Problem description:
List each line of the data that holds the string "entrance".

Data extracts:
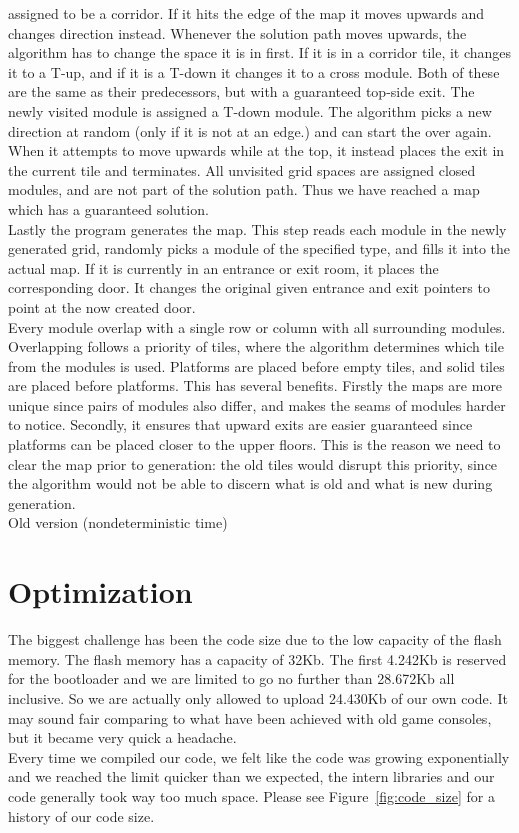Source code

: assigned to be a corridor. If it hits the edge of the map it moves upwards and
changes direction instead. Whenever the solution path moves upwards, the
algorithm has to change the space it is in first. If it is in a corridor tile,
it changes it to a T-up, and if it is a T-down it changes it to a cross module.
Both of these are the same as their predecessors, but with a guaranteed
top-side exit. The newly visited module is assigned a T-down module. The
algorithm picks a new direction at random (only if it is not at an edge.) and
can start the over again. When it attempts to move upwards while at the top, it
instead places the exit in the current tile and terminates. All unvisited grid
spaces are assigned closed modules, and are not part of the solution path. Thus
we have reached a map which has a guaranteed solution.\\ Lastly the program
generates the map. This step reads each module in the newly generated grid,
randomly picks a module of the specified type, and fills it into the actual
map. If it is currently in an entrance or exit room, it places the
corresponding door. It changes the original given entrance and exit pointers to
point at the now created door.\\ Every module overlap with a single row or
column with all surrounding modules. Overlapping follows a priority of tiles,
where the algorithm determines which tile from the modules is used. Platforms
are placed before empty tiles, and solid tiles are placed before platforms.
This has several benefits. Firstly the maps are more unique since pairs of
modules also differ, and makes the seams of modules harder to notice. Secondly,
it ensures that upward exits are easier guaranteed since platforms can be
placed closer to the upper floors. This is the reason we need to clear the map
prior to generation: the old tiles would disrupt this priority, since the
algorithm would not be able to discern what is old and what is new during
generation.\\ Old version (nondeterministic time)

\section{Optimization}%
The biggest challenge has been the code size due
to the low capacity of the flash memory.  The flash memory has a capacity of
32Kb. The first 4.242Kb is reserved for the bootloader and we are limited to go
no further than 28.672Kb all inclusive. So we are actually
only allowed to upload 24.430Kb of our own code. It may sound fair
comparing to what have been achieved with old game consoles, but it became very
quick  a headache.
\\
Every time we compiled our code, we felt
like the code was growing exponentially and we reached the limit quicker than
we expected, the intern libraries and our code generally took way too much
space. Please see Figure~\ref{fig:code_size} for a history of our code size.

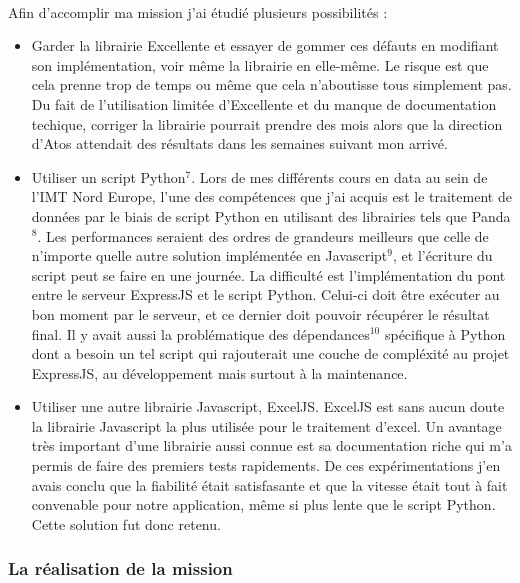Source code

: \documentclass[12pt]{article}
\begin{document}
\begin {sloppypar}
\paragraph {}
Afin d'accomplir ma mission j'ai étudié plusieurs possibilités : 
\begin{itemize}
  \item 
    Garder la librairie Excellente et essayer de gommer ces défauts en modifiant
    son implémentation, voir même la librairie en elle-même. 
    Le risque est que cela prenne trop de temps ou même que cela n'aboutisse tous 
    simplement pas. Du fait de l'utilisation limitée d'Excellente et du manque de documentation 
    techique, corriger la librairie pourrait prendre des mois alors que la direction d'Atos 
    attendait des résultats dans les semaines suivant mon arrivé.
  \item 
    Utiliser un script Python$^{7}$. Lors de mes différents cours en data au sein de l'IMT Nord 
    Europe, l'une des compétences que j'ai acquis est le traitement de données par le biais 
    de script Python en utilisant des librairies tels que Panda$^{8}$. Les performances 
    seraient des ordres de grandeurs meilleurs que celle de n'importe quelle autre solution 
    implémentée en Javascript$^{9}$, et l'écriture du script peut se faire en une journée. 
    La difficulté est l'implémentation du pont entre le serveur ExpressJS et le script Python. 
    Celui-ci doit être exécuter au bon moment par le serveur, et ce dernier doit pouvoir 
    récupérer le résultat final. Il y avait aussi la problématique des dépendances$^{10}$ spécifique
    à Python dont a besoin un tel script qui rajouterait une couche de compléxité au projet ExpressJS, au 
    développement mais surtout à la maintenance.
  \item 
    Utiliser une autre librairie Javascript, ExcelJS. ExcelJS est sans aucun doute 
    la librairie Javascript la plus utilisée pour le traitement d'excel. Un avantage très important 
    d'une librairie aussi connue est sa documentation riche qui m'a permis de faire des premiers 
    tests rapidements. De ces expérimentations j'en avais conclu que la fiabilité était 
    satisfasante et que la vitesse était tout à fait convenable pour notre application, même si 
    plus lente que le script Python. Cette solution fut donc retenu.
\end{itemize}
\newpage
\subsubsection{La réalisation de la mission}

\end{sloppypar}
\end{document}
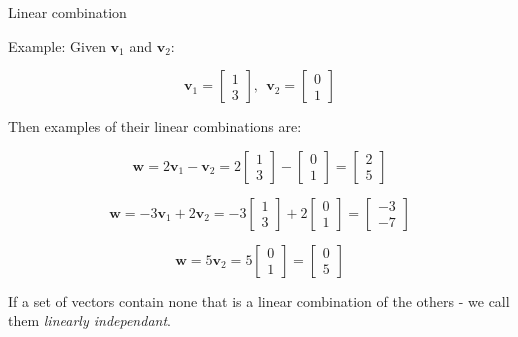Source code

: \documentclass{beamer}
\begin{document}
\begin{frame}{Linear combination}
	\begin{flushleft}
		
		Example: Given $\mathbf v_1$ and $\mathbf v_2$:
		
		\begin{equation}
			\mathbf v_1 = 
			\begin{bmatrix} 
				1 \\ 3
			\end{bmatrix}, \ \ 
			\mathbf v_2 = 
			\begin{bmatrix} 
				0 \\ 1
			\end{bmatrix}
		\end{equation}
		
		Then examples of their linear combinations are:
		
		\begin{equation}
			\mathbf w = 2 \mathbf v_1 - \mathbf v_2 = 
			2
			\begin{bmatrix} 
				1 \\ 3
			\end{bmatrix}
			-
			\begin{bmatrix} 
				0 \\ 1
			\end{bmatrix}
			=
			\begin{bmatrix} 
				2 \\ 5
			\end{bmatrix}
		\end{equation}
		
		\begin{equation}
			\mathbf w = - 3\mathbf v_1 + 2\mathbf v_2 = 
			-3
			\begin{bmatrix} 
				1 \\ 3
			\end{bmatrix}
			+2
			\begin{bmatrix} 
				0 \\ 1
			\end{bmatrix}
			=
			\begin{bmatrix} 
				-3 \\ -7
			\end{bmatrix}
		\end{equation}
		
		
		\begin{equation}
			\mathbf w = 5\mathbf v_2 = 
			5
			\begin{bmatrix} 
				0 \\ 1
			\end{bmatrix}
			=
			\begin{bmatrix} 
				0 \\ 5
			\end{bmatrix}
		\end{equation}
		
		If a set of vectors contain none that is a linear combination of the others - we call them \textit{linearly independant}.	
		
	\end{flushleft}
\end{frame}
\end{document}
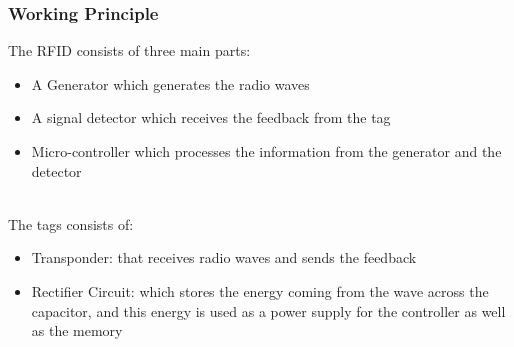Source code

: \subsubsection{Working Principle}

The RFID consists of three main parts:
\begin{itemize}
		\item A Generator which generates the radio waves
		\item A signal detector which receives the feedback from the tag
		\item Micro-controller which processes the information from the generator and the detector\\
		\\
	\end{itemize}
The tags consists of:
\begin{itemize}
	\item Transponder: that receives radio waves and sends the feedback
	\item Rectifier Circuit: which stores the energy coming from the wave across the capacitor, and this energy is used as a power supply for the controller as well as the memory
\end{itemize}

Answer to the problem:
map. If it is currently in an entrance or exit room, it places the
corresponding door. It changes the original given entrance and exit pointers to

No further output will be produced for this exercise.